In other words, 'hyper-targeting' across audio, video, and visual aspects. But wait: there's a seriously dark side to all of this targeted monetization. Earlier, Spotify was caught red-handed dropping nefarious cookies on listener computers. And its life partner, Facebook, mercilessly crams cookies down the throats of its visitors to leverage ad dollars. In fact, we've heard from investors that the only way companies can successfully leverage ads is by vacuuming as much information from user computers - and selling all that data back to companies.
Van de Wyer might have been dancing around that one, while pointing to alternative data-grabbing methods like IP identification. In reality, freebie experiences frequently compromise privacy - and, your hard drive.
Jim Friday, June 08, 2012
There's no way any of them can survive on advertising alone with the way their deals are structured...
FarePlay Monday, June 11, 2012
Aside from the fact that this is really a self-serving post; let me hijack this to a new conversation, sorry its' Monday Morning...
When we talk of profitability, you can't leave out operating expenses. So let's use Spotify as an example.
Their path to profitability is based on their ability to acquire "product" at the lowest cost possible. So the question becomes when you negotiate the deal of the century for content and there are still concerns for profitability, perhaps the real question becomes is this a valid, sustainable business model or number crunching for VC investments.
Now to your point, I know there are a lot of musicians who can't afford to work anymore. Perhaps they could sell advertising for Spotify and everyone can make a living.
steve Friday, June 08, 2012
This article is application. move it to the Jobs section
Prince Pauper Friday, June 08, 2012
You need the big sponsors too like Coke. Not everyone can do that but it could make the ad 100% supported vision a reality.

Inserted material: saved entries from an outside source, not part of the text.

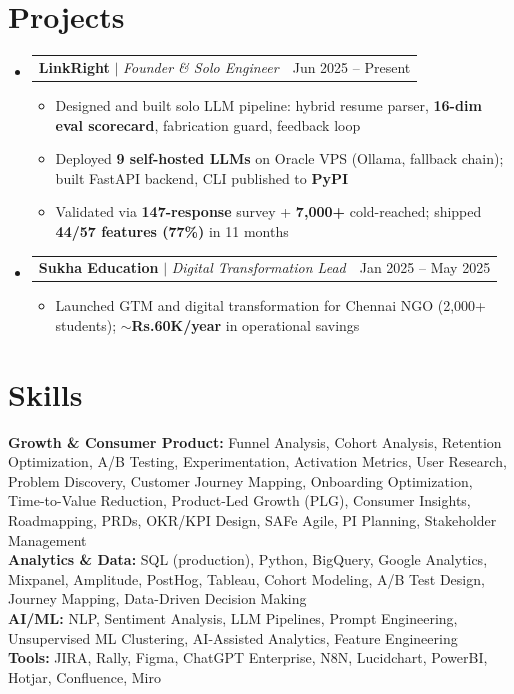 \documentclass[a4paper,10pt]{article}
\makeatletter
\newcommand{\resumeItem}[1]{
  \item\small{#1\vspace{-2pt}}
}
\newcommand{\resumeProjectHeading}[2]{
  \item
  \begin{tabular*}{0.97\textwidth}{l@{\extracolsep{\fill}}r}
    \small#1 & #2 \\
  \end{tabular*}\vspace{-7pt}
}
\newcommand{\resumeSubHeadingListStart}{\begin{itemize}[leftmargin=0.15in, label={}]}
\newcommand{\resumeSubHeadingListEnd}{\end{itemize}}
\newcommand{\resumeItemListStart}{\begin{itemize}\parfillskip=0pt}
\newcommand{\resumeItemListEnd}{\end{itemize}\vspace{-5pt}}
\makeatother
\begin{document}
\section{Projects}
\resumeSubHeadingListStart

  \resumeProjectHeading
    {\textbf{LinkRight} $|$ \emph{Founder \& Solo Engineer}}{Jun 2025 -- Present}
  \resumeItemListStart
    \resumeItem{Designed and built solo LLM pipeline: hybrid resume parser, \textbf{16-dim eval scorecard}, fabrication guard, feedback loop}
    \resumeItem{Deployed \textbf{9 self-hosted LLMs} on Oracle VPS (Ollama, fallback chain); built FastAPI backend, CLI published to \textbf{PyPI}}
    \resumeItem{Validated via \textbf{147-response} survey + \textbf{7,000+} cold-reached; shipped \textbf{44/57 features (77\%)} in 11 months}
  \resumeItemListEnd

  \resumeProjectHeading
    {\textbf{Sukha Education} $|$ \emph{Digital Transformation Lead}}{Jan 2025 -- May 2025}
  \resumeItemListStart
    \resumeItem{Launched GTM and digital transformation for Chennai NGO (2,000+ students); \textbf{$\sim$Rs.60K/year} in operational savings}
  \resumeItemListEnd

\resumeSubHeadingListEnd

\section{Skills}
\begin{itemize}[leftmargin=0.15in, label={}]
  \small{\item{
    \textbf{Growth \& Consumer Product:}{ Funnel Analysis, Cohort Analysis, Retention Optimization, A/B Testing, Experimentation, Activation Metrics, User Research, Problem Discovery, Customer Journey Mapping, Onboarding Optimization, Time-to-Value Reduction, Product-Led Growth (PLG), Consumer Insights, Roadmapping, PRDs, OKR/KPI Design, SAFe Agile, PI Planning, Stakeholder Management} \\
    \textbf{Analytics \& Data:}{ SQL (production), Python, BigQuery, Google Analytics, Mixpanel, Amplitude, PostHog, Tableau, Cohort Modeling, A/B Test Design, Journey Mapping, Data-Driven Decision Making} \\
    \textbf{AI/ML:}{ NLP, Sentiment Analysis, LLM Pipelines, Prompt Engineering, Unsupervised ML Clustering, AI-Assisted Analytics, Feature Engineering} \\
    \textbf{Tools:}{ JIRA, Rally, Figma, ChatGPT Enterprise, N8N, Lucidchart, PowerBI, Hotjar, Confluence, Miro}
  }}
\end{itemize}
\end{document}
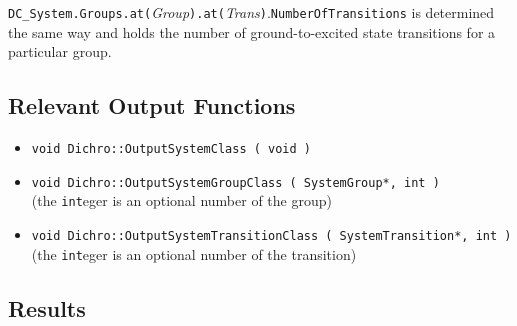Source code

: \documentclass[11pt, letterpaper]{article}
\newcommand{\atGroup}{\texttt{at(}\emph{Group}\texttt{)}}
\newcommand{\atTrans}{\texttt{at(}\emph{Trans}\texttt{)}}
\begin{document}
\verb'DC_System.Groups.'\atGroup\verb'.'\atTrans.\verb'NumberOfTransitions' is determined the same way and holds the number of ground-to-excited state transitions for a particular group.


\subsection*{Relevant Output Functions}

\begin{itemize}
\item \verb'void Dichro::OutputSystemClass ( void )'
\item \verb'void Dichro::OutputSystemGroupClass ( SystemGroup*, int )' \\
      (the \verb'int'eger is an optional number of the group)
\item \verb'void Dichro::OutputSystemTransitionClass ( SystemTransition*, int )' \\
      (the \verb'int'eger is an optional number of the transition)
\end{itemize}




\newpage

\subsection{Results}
\label{Sec:DC_Results}
\end{document}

steveh Friday, June 08, 2012
Targeted ads:- bah humbug!
Remember Spiral Frog?
QSDC Friday, June 08, 2012
Spiral Frog was for permanent downloads, not streaming. Apples and Oranges
R.P. Monday, June 11, 2012
Can you use "apples and blackberries" instead? Thanks.
steele Friday, June 08, 2012
AdsWizz gets $6 mln in funding in 3..2..1..
Daniel_MC Saturday, June 09, 2012
So you've got someone in advertising to boast how good the advertising could be for Spotify. Come on.
AdProGoldman Monday, June 11, 2012
None of this article touches upon the reality that the record labels/rights owners have a huge impact on the success of streaming music. The license fees dictate the success (or failure) of any streaming music service (see Pandora).
Ad innovation is paramount in this space and I can agree that better targeting and leveraging consumption data to provide more efficient ROI is a start. As marketers, it is our task to apply our knowledge of consumer behavior to the new digital media tool sets to engage users in a way that gives them value for their time.
Ads that can provide brands the opportunity to be included in the content will be far more effective than ads that float around the content.
p.s. Editors @ DMN ... proof your articles before they are published ... "What this industry has SCENE is a huge..." if you want to be taken seriously you need to take your business seriously and tiny mistakes like this make a big difference in your creditability.
Pedant to pedant Monday, June 11, 2012
Did you mean credibility?
Morgie Tuesday, June 12, 2012
joker Monday, June 11, 2012
I've never heard of Adswizz and know something about advertising, being my dad has been in the business for 35 years.
Spotify has a massive sales team in every territory they are in, it's probably close to 30%, if not more, of their 800 employees.
Users do not want more advertising and for Spotify to be successful, they need to graduate people to paying subscribers, on mobile.